Anyone interested in taking a trip to Portland, OR?
Friday, March 20, 1998, 2:00-3:30 pm
Main Seminar Room, Administration Building, OGI Campus
Hardware, Software and Parallel Algorithms for Speech Recognition
Nelson Morgan ICSI and UC Berkeley
ABSTRACT:
Commercial speech recognition has reached a level of performance that can be successfully used for many tasks. In addition, commercial workstations and PCs appear to be sufficient to support the algorithms used in these products. However, for many purposes, speech recognition is insufficiently robust to unanticipated variability in speaking style and environmental acoustics. Some of the classes of algorithms that have been proposed to alleviate these difficulties may require orders of magnitude more computational capability. Fortunately, it is anticipated that some approximation to Moore's Law will continue to be valid for years to come,and so the capabilities should be available in the not-so-distant future.

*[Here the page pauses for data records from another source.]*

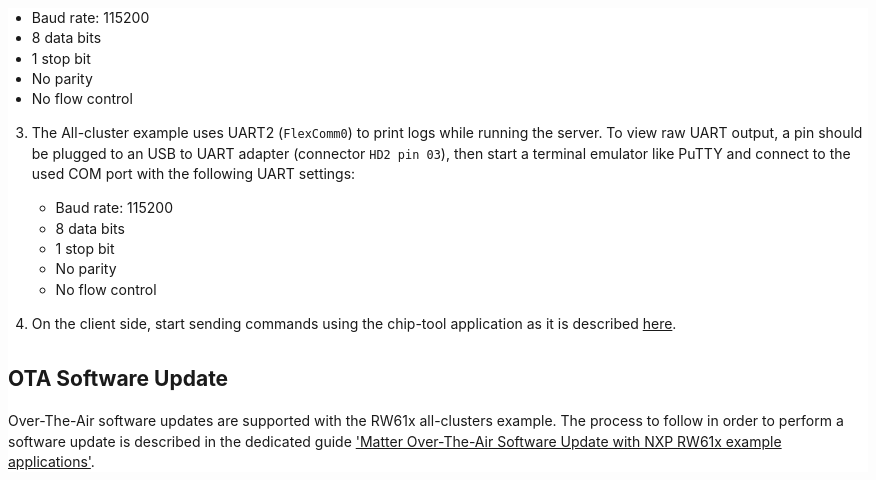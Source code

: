    - Baud rate: 115200
   - 8 data bits
   - 1 stop bit
   - No parity
   - No flow control

3. The All-cluster example uses UART2 (`FlexComm0`) to print logs while running the server. To view raw UART output, a pin should be plugged to an USB to UART adapter (connector `HD2 pin 03`), then start a terminal emulator like PuTTY and connect to the used COM port with the following UART settings:

   - Baud rate: 115200
   - 8 data bits
   - 1 stop bit
   - No parity
   - No flow control

4. On the client side, start sending commands using the chip-tool application as it is described [here](../../../../chip-tool/README.md#using-the-client-to-send-matter-commands).


<a name="ota-software-update"></a>

## OTA Software Update
Over-The-Air software updates are supported with the RW61x all-clusters example. The process to follow in order to perform a software update is described in the dedicated guide ['Matter Over-The-Air Software Update with NXP RW61x example applications'](../../../../../docs/guides/nxp_rw61x_ota_software_update.md).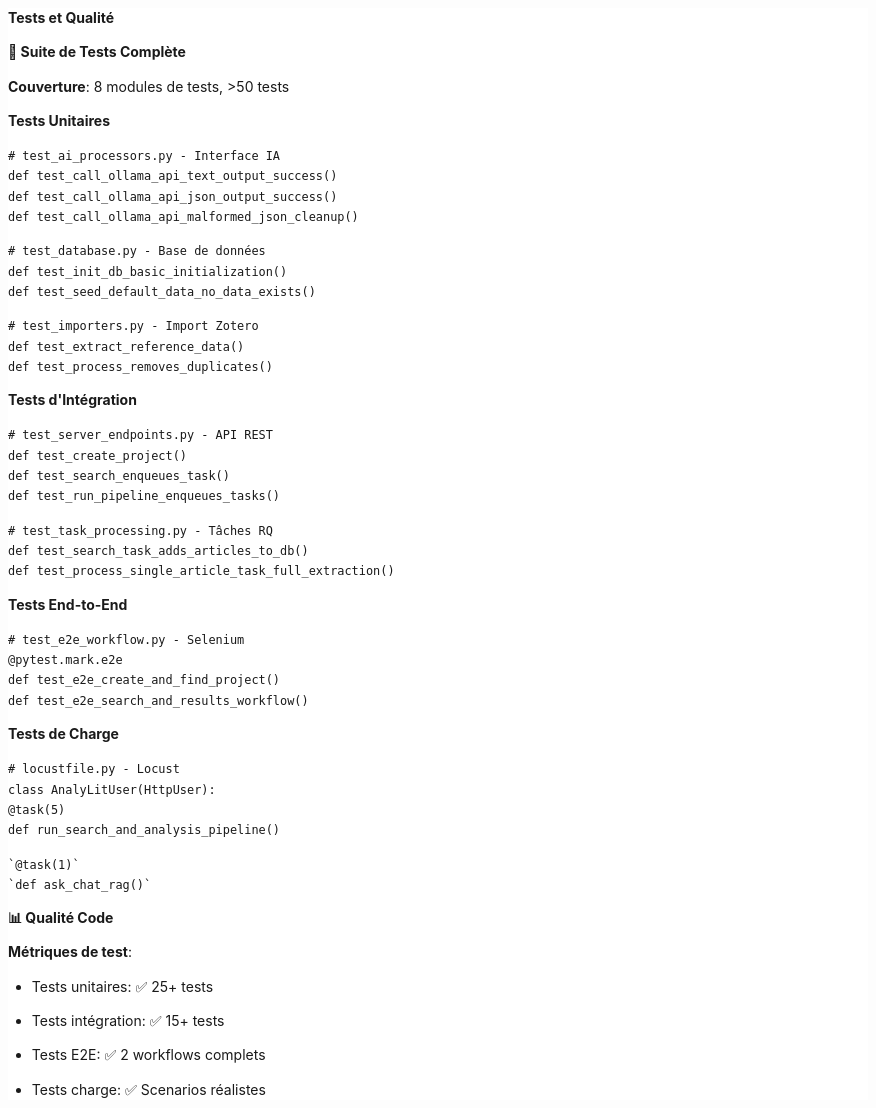 **Tests et Qualité**

**🧪 Suite de Tests Complète**

**Couverture**: 8 modules de tests, \>50 tests

**Tests Unitaires**

`# test_ai_processors.py - Interface IA`  
`def test_call_ollama_api_text_output_success()`  
`def test_call_ollama_api_json_output_success()`  
`def test_call_ollama_api_malformed_json_cleanup()`

`# test_database.py - Base de données`  
`def test_init_db_basic_initialization()`  
`def test_seed_default_data_no_data_exists()`

`# test_importers.py - Import Zotero`    
`def test_extract_reference_data()`  
`def test_process_removes_duplicates()`

**Tests d'Intégration**

`# test_server_endpoints.py - API REST`  
`def test_create_project()`  
`def test_search_enqueues_task()`  
`def test_run_pipeline_enqueues_tasks()`

`# test_task_processing.py - Tâches RQ`  
`def test_search_task_adds_articles_to_db()`  
`def test_process_single_article_task_full_extraction()`

**Tests End-to-End**

`# test_e2e_workflow.py - Selenium`  
`@pytest.mark.e2e`  
`def test_e2e_create_and_find_project()`  
`def test_e2e_search_and_results_workflow()`

**Tests de Charge**

`# locustfile.py - Locust`  
`class AnalyLitUser(HttpUser):`  
    `@task(5)`  
    `def run_search_and_analysis_pipeline()`  
      
    `@task(1)`    
    `def ask_chat_rag()`

**📊 Qualité Code**

**Métriques de test**:

* Tests unitaires: ✅ 25+ tests

* Tests intégration: ✅ 15+ tests

* Tests E2E: ✅ 2 workflows complets

* Tests charge: ✅ Scenarios réalistes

Given this perspective, two primary questions arise: How will the anticipated hardware affect the algorithms, and vice versa? What are our current best guesses at how we should implement each? In this talk Nelson will discuss trends in approaches to robust speech recognition, computational hardware, and how they relate. As examples, he will discuss two potentially related developments: the Intelligent RAM (IRAM) project at Berkeley, and the multi-stream processing approach under joint development at OGI and ICSI. These developments will be discussed in the context of previous hardware projects at ICSI that have been used for the training of neural networks for speech probability estimation. The most recent such project yielded a system that has trained a neural network with 3.2 million free parameters for the recognition of conversational speech, using about 1e15 arithmetic operations.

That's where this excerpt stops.